• Work instruction
Every line below needs to be reproduced exactly.

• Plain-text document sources
* * *
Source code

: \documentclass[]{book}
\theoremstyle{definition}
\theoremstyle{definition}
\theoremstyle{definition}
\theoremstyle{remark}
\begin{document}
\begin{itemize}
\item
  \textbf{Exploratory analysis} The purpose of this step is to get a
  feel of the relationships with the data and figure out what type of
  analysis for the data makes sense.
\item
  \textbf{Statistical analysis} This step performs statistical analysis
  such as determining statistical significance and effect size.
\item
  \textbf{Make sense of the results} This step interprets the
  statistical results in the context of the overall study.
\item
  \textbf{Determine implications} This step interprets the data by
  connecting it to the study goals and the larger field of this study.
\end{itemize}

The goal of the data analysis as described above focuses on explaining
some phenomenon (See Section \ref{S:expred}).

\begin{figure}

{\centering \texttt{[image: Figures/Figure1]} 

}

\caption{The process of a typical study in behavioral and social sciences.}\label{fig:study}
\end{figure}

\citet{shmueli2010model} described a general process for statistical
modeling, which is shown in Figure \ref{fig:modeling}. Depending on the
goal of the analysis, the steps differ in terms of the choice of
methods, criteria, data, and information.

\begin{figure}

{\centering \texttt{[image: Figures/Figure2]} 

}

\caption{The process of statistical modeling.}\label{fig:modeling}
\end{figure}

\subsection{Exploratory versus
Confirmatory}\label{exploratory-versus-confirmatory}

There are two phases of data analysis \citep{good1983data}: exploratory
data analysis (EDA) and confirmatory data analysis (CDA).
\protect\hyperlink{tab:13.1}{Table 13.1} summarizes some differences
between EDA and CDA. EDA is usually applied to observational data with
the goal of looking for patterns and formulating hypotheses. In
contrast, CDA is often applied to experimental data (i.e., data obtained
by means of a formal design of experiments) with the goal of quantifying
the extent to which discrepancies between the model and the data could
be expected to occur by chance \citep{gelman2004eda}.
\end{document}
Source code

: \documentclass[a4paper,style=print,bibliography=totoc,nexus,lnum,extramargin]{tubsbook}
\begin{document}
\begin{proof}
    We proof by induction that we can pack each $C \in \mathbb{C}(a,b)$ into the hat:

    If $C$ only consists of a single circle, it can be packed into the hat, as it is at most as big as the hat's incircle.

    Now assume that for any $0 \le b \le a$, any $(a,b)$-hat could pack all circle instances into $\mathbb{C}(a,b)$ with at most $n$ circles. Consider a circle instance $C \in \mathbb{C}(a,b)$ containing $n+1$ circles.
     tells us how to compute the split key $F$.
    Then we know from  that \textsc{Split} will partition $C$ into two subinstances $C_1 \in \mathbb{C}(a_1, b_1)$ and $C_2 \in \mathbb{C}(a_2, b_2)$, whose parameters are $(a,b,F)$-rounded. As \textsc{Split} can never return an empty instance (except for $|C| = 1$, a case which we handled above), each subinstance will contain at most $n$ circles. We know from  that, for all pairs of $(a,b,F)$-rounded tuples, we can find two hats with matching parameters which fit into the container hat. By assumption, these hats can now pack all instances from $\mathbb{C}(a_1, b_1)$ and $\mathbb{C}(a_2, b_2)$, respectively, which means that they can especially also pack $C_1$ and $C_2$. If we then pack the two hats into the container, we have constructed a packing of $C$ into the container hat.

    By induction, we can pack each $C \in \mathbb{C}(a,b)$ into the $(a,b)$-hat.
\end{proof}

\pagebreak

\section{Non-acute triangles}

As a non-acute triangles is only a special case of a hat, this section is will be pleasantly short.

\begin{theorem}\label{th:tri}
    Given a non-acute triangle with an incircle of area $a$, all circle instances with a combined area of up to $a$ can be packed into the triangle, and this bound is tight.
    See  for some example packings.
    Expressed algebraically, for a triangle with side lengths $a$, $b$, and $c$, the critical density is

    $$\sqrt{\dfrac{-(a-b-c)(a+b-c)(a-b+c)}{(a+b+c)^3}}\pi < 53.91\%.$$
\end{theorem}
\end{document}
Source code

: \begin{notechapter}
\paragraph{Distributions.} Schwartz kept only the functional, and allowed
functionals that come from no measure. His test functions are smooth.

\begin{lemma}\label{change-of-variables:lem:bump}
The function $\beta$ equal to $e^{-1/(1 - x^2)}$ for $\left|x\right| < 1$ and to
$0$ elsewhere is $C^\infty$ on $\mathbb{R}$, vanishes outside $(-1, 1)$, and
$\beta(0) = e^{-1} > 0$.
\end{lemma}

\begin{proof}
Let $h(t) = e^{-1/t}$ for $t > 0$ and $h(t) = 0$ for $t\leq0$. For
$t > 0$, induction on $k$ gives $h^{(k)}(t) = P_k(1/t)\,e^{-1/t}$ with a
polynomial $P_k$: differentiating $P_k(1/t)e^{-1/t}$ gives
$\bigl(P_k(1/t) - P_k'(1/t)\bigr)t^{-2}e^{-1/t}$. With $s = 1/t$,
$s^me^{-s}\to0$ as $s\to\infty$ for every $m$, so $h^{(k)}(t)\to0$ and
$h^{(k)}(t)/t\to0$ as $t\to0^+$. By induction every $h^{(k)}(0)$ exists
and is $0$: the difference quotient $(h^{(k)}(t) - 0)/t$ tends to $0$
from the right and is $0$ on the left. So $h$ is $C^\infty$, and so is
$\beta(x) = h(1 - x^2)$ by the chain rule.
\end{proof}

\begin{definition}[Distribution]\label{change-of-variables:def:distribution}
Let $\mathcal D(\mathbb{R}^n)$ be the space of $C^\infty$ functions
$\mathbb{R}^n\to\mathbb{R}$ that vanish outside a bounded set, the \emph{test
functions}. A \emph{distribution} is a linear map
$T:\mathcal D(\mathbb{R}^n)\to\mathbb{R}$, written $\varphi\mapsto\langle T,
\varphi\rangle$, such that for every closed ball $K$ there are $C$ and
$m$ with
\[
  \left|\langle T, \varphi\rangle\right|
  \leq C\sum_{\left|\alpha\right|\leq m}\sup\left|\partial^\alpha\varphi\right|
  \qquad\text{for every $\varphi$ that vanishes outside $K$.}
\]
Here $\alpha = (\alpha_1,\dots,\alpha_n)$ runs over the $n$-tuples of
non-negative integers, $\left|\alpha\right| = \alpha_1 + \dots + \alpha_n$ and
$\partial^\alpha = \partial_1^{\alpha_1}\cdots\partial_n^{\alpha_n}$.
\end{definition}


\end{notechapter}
* * *
• Solution
Source code

: \documentclass[]{book}
\theoremstyle{definition}
\theoremstyle{definition}
\theoremstyle{definition}
\theoremstyle{remark}
\begin{document}
\begin{itemize}
\item
  \textbf{Exploratory analysis} The purpose of this step is to get a
  feel of the relationships with the data and figure out what type of
  analysis for the data makes sense.
\item
  \textbf{Statistical analysis} This step performs statistical analysis
  such as determining statistical significance and effect size.
\item
  \textbf{Make sense of the results} This step interprets the
  statistical results in the context of the overall study.
\item
  \textbf{Determine implications} This step interprets the data by
  connecting it to the study goals and the larger field of this study.
\end{itemize}

The goal of the data analysis as described above focuses on explaining
some phenomenon (See Section \ref{S:expred}).

\begin{figure}

{\centering \texttt{[image: Figures/Figure1]} 

}

\caption{The process of a typical study in behavioral and social sciences.}\label{fig:study}
\end{figure}

\citet{shmueli2010model} described a general process for statistical
modeling, which is shown in Figure \ref{fig:modeling}. Depending on the
goal of the analysis, the steps differ in terms of the choice of
methods, criteria, data, and information.

\begin{figure}

{\centering \texttt{[image: Figures/Figure2]} 

}

\caption{The process of statistical modeling.}\label{fig:modeling}
\end{figure}

\subsection{Exploratory versus
Confirmatory}\label{exploratory-versus-confirmatory}

There are two phases of data analysis \citep{good1983data}: exploratory
data analysis (EDA) and confirmatory data analysis (CDA).
\protect\hyperlink{tab:13.1}{Table 13.1} summarizes some differences
between EDA and CDA. EDA is usually applied to observational data with
the goal of looking for patterns and formulating hypotheses. In
contrast, CDA is often applied to experimental data (i.e., data obtained
by means of a formal design of experiments) with the goal of quantifying
the extent to which discrepancies between the model and the data could
be expected to occur by chance \citep{gelman2004eda}.
\end{document}
Source code

: \documentclass[a4paper,style=print,bibliography=totoc,nexus,lnum,extramargin]{tubsbook}
\begin{document}
\begin{proof}
    We proof by induction that we can pack each $C \in \mathbb{C}(a,b)$ into the hat:

    If $C$ only consists of a single circle, it can be packed into the hat, as it is at most as big as the hat's incircle.

    Now assume that for any $0 \le b \le a$, any $(a,b)$-hat could pack all circle instances into $\mathbb{C}(a,b)$ with at most $n$ circles. Consider a circle instance $C \in \mathbb{C}(a,b)$ containing $n+1$ circles.
     tells us how to compute the split key $F$.
    Then we know from  that \textsc{Split} will partition $C$ into two subinstances $C_1 \in \mathbb{C}(a_1, b_1)$ and $C_2 \in \mathbb{C}(a_2, b_2)$, whose parameters are $(a,b,F)$-rounded. As \textsc{Split} can never return an empty instance (except for $|C| = 1$, a case which we handled above), each subinstance will contain at most $n$ circles. We know from  that, for all pairs of $(a,b,F)$-rounded tuples, we can find two hats with matching parameters which fit into the container hat. By assumption, these hats can now pack all instances from $\mathbb{C}(a_1, b_1)$ and $\mathbb{C}(a_2, b_2)$, respectively, which means that they can especially also pack $C_1$ and $C_2$. If we then pack the two hats into the container, we have constructed a packing of $C$ into the container hat.

    By induction, we can pack each $C \in \mathbb{C}(a,b)$ into the $(a,b)$-hat.
\end{proof}

\pagebreak

\section{Non-acute triangles}

As a non-acute triangles is only a special case of a hat, this section is will be pleasantly short.

\begin{theorem}\label{th:tri}
    Given a non-acute triangle with an incircle of area $a$, all circle instances with a combined area of up to $a$ can be packed into the triangle, and this bound is tight.
    See  for some example packings.
    Expressed algebraically, for a triangle with side lengths $a$, $b$, and $c$, the critical density is

    $$\sqrt{\dfrac{-(a-b-c)(a+b-c)(a-b+c)}{(a+b+c)^3}}\pi < 53.91\%.$$
\end{theorem}
\end{document}
Source code

: \begin{notechapter}
\paragraph{Distributions.} Schwartz kept only the functional, and allowed
functionals that come from no measure. His test functions are smooth.

\begin{lemma}\label{change-of-variables:lem:bump}
The function $\beta$ equal to $e^{-1/(1 - x^2)}$ for $\left|x\right| < 1$ and to
$0$ elsewhere is $C^\infty$ on $\mathbb{R}$, vanishes outside $(-1, 1)$, and
$\beta(0) = e^{-1} > 0$.
\end{lemma}

\begin{proof}
Let $h(t) = e^{-1/t}$ for $t > 0$ and $h(t) = 0$ for $t\leq0$. For
$t > 0$, induction on $k$ gives $h^{(k)}(t) = P_k(1/t)\,e^{-1/t}$ with a
polynomial $P_k$: differentiating $P_k(1/t)e^{-1/t}$ gives
$\bigl(P_k(1/t) - P_k'(1/t)\bigr)t^{-2}e^{-1/t}$. With $s = 1/t$,
$s^me^{-s}\to0$ as $s\to\infty$ for every $m$, so $h^{(k)}(t)\to0$ and
$h^{(k)}(t)/t\to0$ as $t\to0^+$. By induction every $h^{(k)}(0)$ exists
and is $0$: the difference quotient $(h^{(k)}(t) - 0)/t$ tends to $0$
from the right and is $0$ on the left. So $h$ is $C^\infty$, and so is
$\beta(x) = h(1 - x^2)$ by the chain rule.
\end{proof}

\begin{definition}[Distribution]\label{change-of-variables:def:distribution}
Let $\mathcal D(\mathbb{R}^n)$ be the space of $C^\infty$ functions
$\mathbb{R}^n\to\mathbb{R}$ that vanish outside a bounded set, the \emph{test
functions}. A \emph{distribution} is a linear map
$T:\mathcal D(\mathbb{R}^n)\to\mathbb{R}$, written $\varphi\mapsto\langle T,
\varphi\rangle$, such that for every closed ball $K$ there are $C$ and
$m$ with
\[
  \left|\langle T, \varphi\rangle\right|
  \leq C\sum_{\left|\alpha\right|\leq m}\sup\left|\partial^\alpha\varphi\right|
  \qquad\text{for every $\varphi$ that vanishes outside $K$.}
\]
Here $\alpha = (\alpha_1,\dots,\alpha_n)$ runs over the $n$-tuples of
non-negative integers, $\left|\alpha\right| = \alpha_1 + \dots + \alpha_n$ and
$\partial^\alpha = \partial_1^{\alpha_1}\cdots\partial_n^{\alpha_n}$.
\end{definition}


\end{notechapter}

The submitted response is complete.